BEGIN Data for the task

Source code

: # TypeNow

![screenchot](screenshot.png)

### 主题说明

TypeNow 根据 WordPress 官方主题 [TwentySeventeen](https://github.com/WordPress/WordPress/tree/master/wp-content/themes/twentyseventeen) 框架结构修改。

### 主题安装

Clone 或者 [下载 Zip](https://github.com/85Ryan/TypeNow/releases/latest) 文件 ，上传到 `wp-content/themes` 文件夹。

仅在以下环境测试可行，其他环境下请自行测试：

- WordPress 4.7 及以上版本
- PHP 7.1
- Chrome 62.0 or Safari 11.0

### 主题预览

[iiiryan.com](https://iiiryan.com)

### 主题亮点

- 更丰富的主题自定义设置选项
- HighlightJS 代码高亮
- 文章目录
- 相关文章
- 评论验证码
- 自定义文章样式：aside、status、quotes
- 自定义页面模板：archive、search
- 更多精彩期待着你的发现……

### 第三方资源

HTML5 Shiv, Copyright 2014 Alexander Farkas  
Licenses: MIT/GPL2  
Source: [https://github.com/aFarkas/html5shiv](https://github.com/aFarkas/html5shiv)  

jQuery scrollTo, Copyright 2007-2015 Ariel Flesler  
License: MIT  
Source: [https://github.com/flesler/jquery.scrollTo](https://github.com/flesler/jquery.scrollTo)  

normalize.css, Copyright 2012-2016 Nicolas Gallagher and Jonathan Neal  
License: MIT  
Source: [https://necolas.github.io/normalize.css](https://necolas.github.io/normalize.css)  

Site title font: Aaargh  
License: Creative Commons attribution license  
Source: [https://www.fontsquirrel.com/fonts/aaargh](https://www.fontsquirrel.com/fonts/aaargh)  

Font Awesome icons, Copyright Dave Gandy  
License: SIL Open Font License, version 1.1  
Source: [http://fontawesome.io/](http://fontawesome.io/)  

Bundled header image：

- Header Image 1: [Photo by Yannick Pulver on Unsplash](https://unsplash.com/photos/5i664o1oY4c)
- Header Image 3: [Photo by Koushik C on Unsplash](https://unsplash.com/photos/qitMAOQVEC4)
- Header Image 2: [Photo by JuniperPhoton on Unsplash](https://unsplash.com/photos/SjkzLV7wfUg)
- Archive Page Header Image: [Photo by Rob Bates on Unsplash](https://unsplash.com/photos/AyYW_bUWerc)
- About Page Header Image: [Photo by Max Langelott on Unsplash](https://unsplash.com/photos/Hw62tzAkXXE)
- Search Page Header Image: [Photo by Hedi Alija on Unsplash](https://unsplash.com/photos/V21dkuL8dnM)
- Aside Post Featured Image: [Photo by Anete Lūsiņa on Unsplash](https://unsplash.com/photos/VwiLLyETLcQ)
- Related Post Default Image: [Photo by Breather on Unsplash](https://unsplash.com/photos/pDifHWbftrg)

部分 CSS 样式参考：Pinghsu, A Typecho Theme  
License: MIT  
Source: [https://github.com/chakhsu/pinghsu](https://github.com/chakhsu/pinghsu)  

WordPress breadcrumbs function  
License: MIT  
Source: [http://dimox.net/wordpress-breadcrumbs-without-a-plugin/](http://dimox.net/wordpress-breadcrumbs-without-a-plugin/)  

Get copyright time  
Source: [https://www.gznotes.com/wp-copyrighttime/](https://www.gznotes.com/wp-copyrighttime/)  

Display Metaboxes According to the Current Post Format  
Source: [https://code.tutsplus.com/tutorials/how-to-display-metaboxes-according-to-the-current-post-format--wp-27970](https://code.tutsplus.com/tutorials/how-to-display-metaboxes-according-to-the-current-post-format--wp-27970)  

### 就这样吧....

END Data for the task
BEGIN Data for the task

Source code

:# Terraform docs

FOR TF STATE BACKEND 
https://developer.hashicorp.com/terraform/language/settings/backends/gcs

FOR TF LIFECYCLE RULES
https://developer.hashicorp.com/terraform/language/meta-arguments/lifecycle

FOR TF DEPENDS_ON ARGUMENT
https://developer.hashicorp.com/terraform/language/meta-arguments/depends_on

END Data for the task

▸ What you need to do
Give back, word for word, only the lines above from the line holding "部分 CSS 样式参考：Pinghsu, A Typecho Theme" to the line holding "Display Metaboxes According", both included.

▸ Response for this exercise
部分 CSS 样式参考：Pinghsu, A Typecho Theme  
License: MIT  
Source: [https://github.com/chakhsu/pinghsu](https://github.com/chakhsu/pinghsu)  

WordPress breadcrumbs function  
License: MIT  
Source: [http://dimox.net/wordpress-breadcrumbs-without-a-plugin/](http://dimox.net/wordpress-breadcrumbs-without-a-plugin/)  

Get copyright time  
Source: [https://www.gznotes.com/wp-copyrighttime/](https://www.gznotes.com/wp-copyrighttime/)  

Display Metaboxes According to the Current Post Format  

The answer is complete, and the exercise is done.